Charles Barkley hilariously went at Shaquille O’Neal yet again when he told him that he wouldn’t make it to the floor in today’s NBA.
Advertisement
Over the 10+ years that Shaquille O’Neal and Charles Barkley have co-hosted NBAonTNT together, not much has changed between the two of them and the dynamic they share with one another. From the get-go, the two NBA legends were at each other’s necks and knee-deep in gut-wrenching roasts and insults.
Both Shaquille O’Neal and Charles Barkley have admitted that they are friends when the cameras are off so speculation over whether they hate each when the show wraps up every night shouldn’t really be a thing. However, their friendship doesn’t stop them from threatening each other on national television while also getting a bit too personal.
Chuck tends to go after Shaq’s smarts and how he simply doesn’t know the game of basketball while the latter constantly tells the Suns legend that he doesn’t have any rings so he can’t talk to him about ‘playing championship caliber basketball’.

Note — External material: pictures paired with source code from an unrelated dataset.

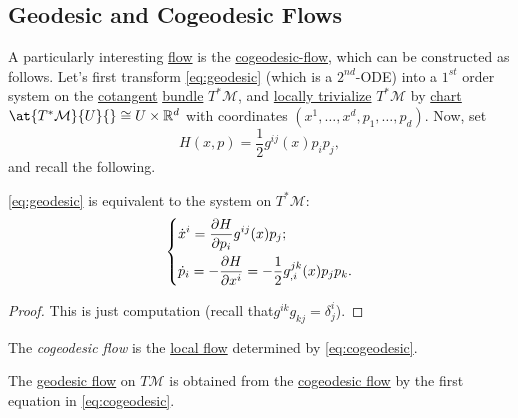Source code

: \subsection{Geodesic and Cogeodesic Flows}
A particularly interesting \hyperref[def:local-flow]{flow} is the \hyperref[def:cogeodesic-flow]{cogeodesic-flow}, which can be constructed as follows. Let's first transform \autoref{eq:geodesic} (which is a \(2^{nd}\)-ODE) into a \(1^{st} \) order system on the \hyperref[def:cotangent-space]{cotangent} \hyperref[def:vector-bundle]{bundle} \(T^{\ast} \mathcal{M} \), and \hyperref[def:local-trivialization]{locally trivialize} \(T^{\ast} \mathcal{M} \) by \hyperref[def:coordinate-chart]{chart} \(\at{T^{\ast} \mathcal{M} }{U}{} \cong U \times \mathbb{R} ^d\) with coordinates \((x^1, \ldots , x^d, p_1, \ldots , p_d)\). Now, set
\begin{equation}\label{eq:Hamilton}
	H(x, p) = \frac{1}{2} g^{ij} (x) p_i p_j,
\end{equation}
and recall the following.

\begin{theorem}
	\autoref{eq:geodesic} is equivalent to the system on \(T^{\ast} \mathcal{M} \):
	\begin{equation}\label{eq:cogeodesic}
		\begin{dcases}
			\dot{x}^i = \frac{\partial H}{\partial p_i} g^{ij}(x) p_j; \\
			\dot{p}_i = -\frac{\partial H}{\partial x^i} = -\frac{1}{2} g^{jk}_{, i}(x)p_j p_k.
		\end{dcases}
	\end{equation}
\end{theorem}
\begin{proof}
	This is just computation (recall that\(g^{ik} g_{kj} = \delta ^i_j \)).
\end{proof}

\begin{definition}\label{def:cogeodesic-flow}
	The \emph{cogeodesic flow} is the \hyperref[def:local-flow]{local flow} determined by \autoref{eq:cogeodesic}.
\end{definition}

\begin{definition}\label{def:geodesic-flow}
	The \hyperref[def:geodesic-flow]{geodesic flow} on \(T\mathcal{M} \) is obtained from the \hyperref[def:cogeodesic-flow]{cogeodesic flow} by the first equation in \autoref{eq:cogeodesic}.
\end{definition}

Charles Barkley says that Shaquille O’Neal wouldn’t have seen the floor in this era of the NBA.
It’s no secret that the league has shifted to a perimeter-oriented type offense in the past 8 years or so. This has caused big-men like Karl Anthony Towns, Anthony Davis, Nikola Jokic, and more to space the floor all the way out to the arc. Guys who played inside like Shaquille O’Neal aren’t all too common nowadays.
Charles Barkley used this drastic change in offensive schematics on NBAonTNT to argue that Shaq wouldn’t have even seen the floor in today’s NBA.

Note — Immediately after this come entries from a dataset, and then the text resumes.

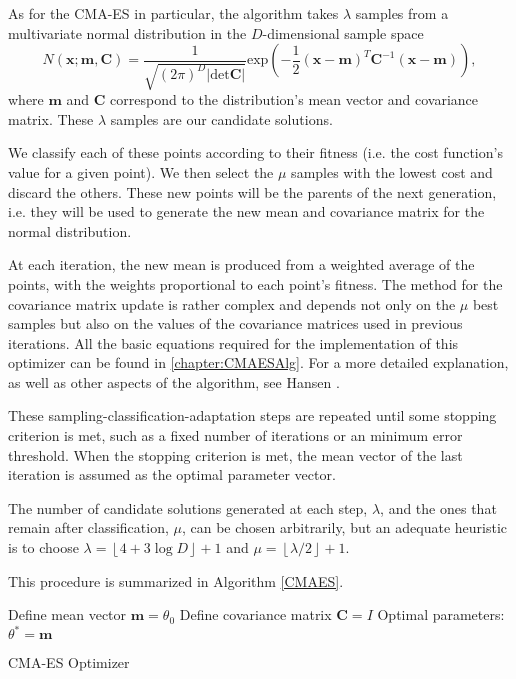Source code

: As for the CMA-ES in particular, the algorithm takes $\lambda$ samples from a multivariate normal distribution in the $D$-dimensional sample space
\begin{equation}
N(\mathbf{x;m,C})=\frac{1}{\sqrt{(2\pi)^D|\mathrm{det}\mathbf{C}|}}\mathrm{exp}\left(-\frac{1}{2}(\mathbf{x}-\mathbf{m})^T\mathbf{C}^{-1}(\mathbf{x}-\mathbf{m})\right),
\end{equation}
\noindent where $\mathbf{m}$ and $\mathbf{C}$ correspond to the distribution's mean vector and covariance matrix.
These $\lambda$ samples are our candidate solutions.

We classify each of these points according to their fitness (i.e. the cost function's value for a given point). We then select the $\mu$ samples with the lowest cost and discard the others. These new points will be the parents of the next generation, i.e. they will be used to generate the new mean and covariance matrix for the normal distribution.



At each iteration, the new mean is produced from a weighted average of the points, with the weights proportional to each point's fitness.
The method for the covariance matrix update is rather complex and depends not only on the $\mu$ best samples but also on the values of the covariance matrices used in previous iterations. All the basic equations required for the implementation of this optimizer can be found in \autoref{chapter:CMAESAlg}. For a more detailed explanation, as well as other aspects of the algorithm, see Hansen \citep{Hansen}.

These sampling-classification-adaptation steps are repeated until some stopping criterion is met, such as a fixed number of iterations or an minimum error threshold.
When the stopping criterion is met, the mean vector of the last iteration is assumed as the optimal parameter vector.


The number of candidate solutions generated at each step, $\lambda$, and the ones that remain after classification, $\mu$, can be chosen arbitrarily, but an adequate heuristic is to choose $\lambda=\left\lfloor4+3\log D\right\rfloor+1$ and $\mu=\left\lfloor\lambda/2\right\rfloor+1$.

This procedure is summarized in Algorithm \ref{CMAES}.

\begin{algorithm}[H]\label{CMAES}
\DontPrintSemicolon
Define mean vector $\mathbf{m}=\theta_0$
Define covariance matrix $\mathbf{C}=I$\;
 Optimal parameters: $\theta^{*}=\mathbf{m}$\;
 \caption{CMA-ES Optimizer}
\end{algorithm}
\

Shaquille O’Neal himself, has said that he’s already playing in today’s NBA in the form of Giannis Antetokounmpo and quite frankly, the ‘Big Aristotle’ isn’t wrong. The Bucks FMVP is the most dominant force (besides a prime LeBron James) since O’Neal’s Lakers days.
Giannis won two MVPs and a title without ever making more than 90 3s in a whole season. So, given how strong and athletic prime Shaq was, he would have no problem slightly adjusting to today’s league and being the same, dominant Shaquille O’Neal that fans witnessed in the 90s and 2000s.